See the Moon landing of China’s Chang’e-5 spacecraft


China on Wednesday released video footage showing its Change-5 robotic spacecraft landing on the moon. Running around the landscape sprinkled with craters on Tuesday, the camera pauses for a moment before the ephemeral collapse begins. Soon after, the moon’s dust spray and Lander’s shadow indicated that the probe’s touchdown was a success.

James W., professor of geology at Brown University. Head III, “said by email,” James W., professor of geology at Broder University. Head III, “Very precise and attractive landing, in the middle of the most important geology unit in the landing area of ​​the extensive Chang 5 candidate. Dr. Head. Should.

The lander landed, as planned, on Tuesday at 10:11 a.m. Eastern time in a lunar region known as Mons ü Capricorn. The spacecraft is in the center of the basalt lava field, about two billion years younger than parts of the moon, discovered more than four decades ago by NASA’s Apollo astronauts and the Soviet Union’s robotic Luna Landro.

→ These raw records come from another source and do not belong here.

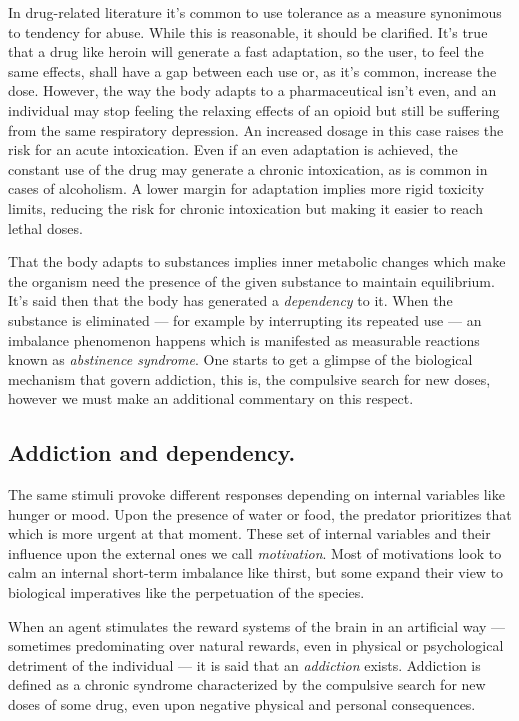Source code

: In drug-related literature it's common to use tolerance as a measure synonimous to tendency for abuse. While this is reasonable, it should be clarified. It's true that a drug like heroin will generate a fast adaptation, so the user, to feel the same effects, shall have a gap between each use or, as it's common, increase the dose. However, the way the body adapts to a pharmaceutical isn't even, and an individual may stop feeling the relaxing effects of an opioid but still be suffering from the same respiratory depression. An increased dosage in this case raises the risk for an acute intoxication. Even if an even adaptation is achieved, the constant use of the drug may generate a chronic intoxication, as is common in cases of alcoholism. A lower margin for adaptation implies more rigid toxicity limits, reducing the risk for chronic intoxication but making it easier to reach lethal doses.

That the body adapts to substances implies inner metabolic changes which make the organism need the presence of the given substance to maintain equilibrium. It's said then that the body has generated a \textit{dependency} to it. When the substance is eliminated --- for example by interrupting its repeated use --- an imbalance phenomenon happens which is manifested as measurable reactions known as \textit{abstinence syndrome}. One starts to get a glimpse of the biological mechanism that govern addiction, this is, the compulsive search for new doses, however we must make an additional commentary on this respect.

\newpage

\subsection{Addiction and dependency.}

The same stimuli provoke different responses depending on internal variables like hunger or mood. Upon the presence of water or food, the predator prioritizes that which is more urgent at that moment. These set of internal variables and their influence upon the external ones we call \textit{motivation}. Most of motivations look to calm an internal short-term imbalance like thirst, but some expand their view to biological imperatives like the perpetuation of the species.

When an agent stimulates the reward systems of the brain in an artificial way --- sometimes predominating over natural rewards, even in physical or psychological detriment of the individual --- it is said that an \textit{addiction} exists. Addiction is defined as a chronic syndrome characterized by the compulsive search for new doses of some drug, even upon negative physical and personal consequences.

Within hours of arriving on the moon, Change-5 will set out drilling and scooping on its lunar samples.

Images of Chang-5 show a desolate landscape with humble rolling hills. The lack of nearby craters points to the youth of the area.

Scientists are curious about how the field melted much longer than the rest of the moon. Examination of these rocks in laboratories on Earth will also reduce their exact age, and it will calibrate the method of planetary scientists to determine the age of the planets, the moon and other body surfaces of the solar system.

The lander has completed its drilling and stored the sample. It continues to bind some of the soil around the spacecraft. Once it’s done, half of the lander will explode back into the top space, just like on Thursday. That would be the beginning of a complex sequence of rocks back to Earth.

After it reached lunar orbit over the weekend, Chang-5 split in two. When the lander ascended to the surface, the other half remained in orbit.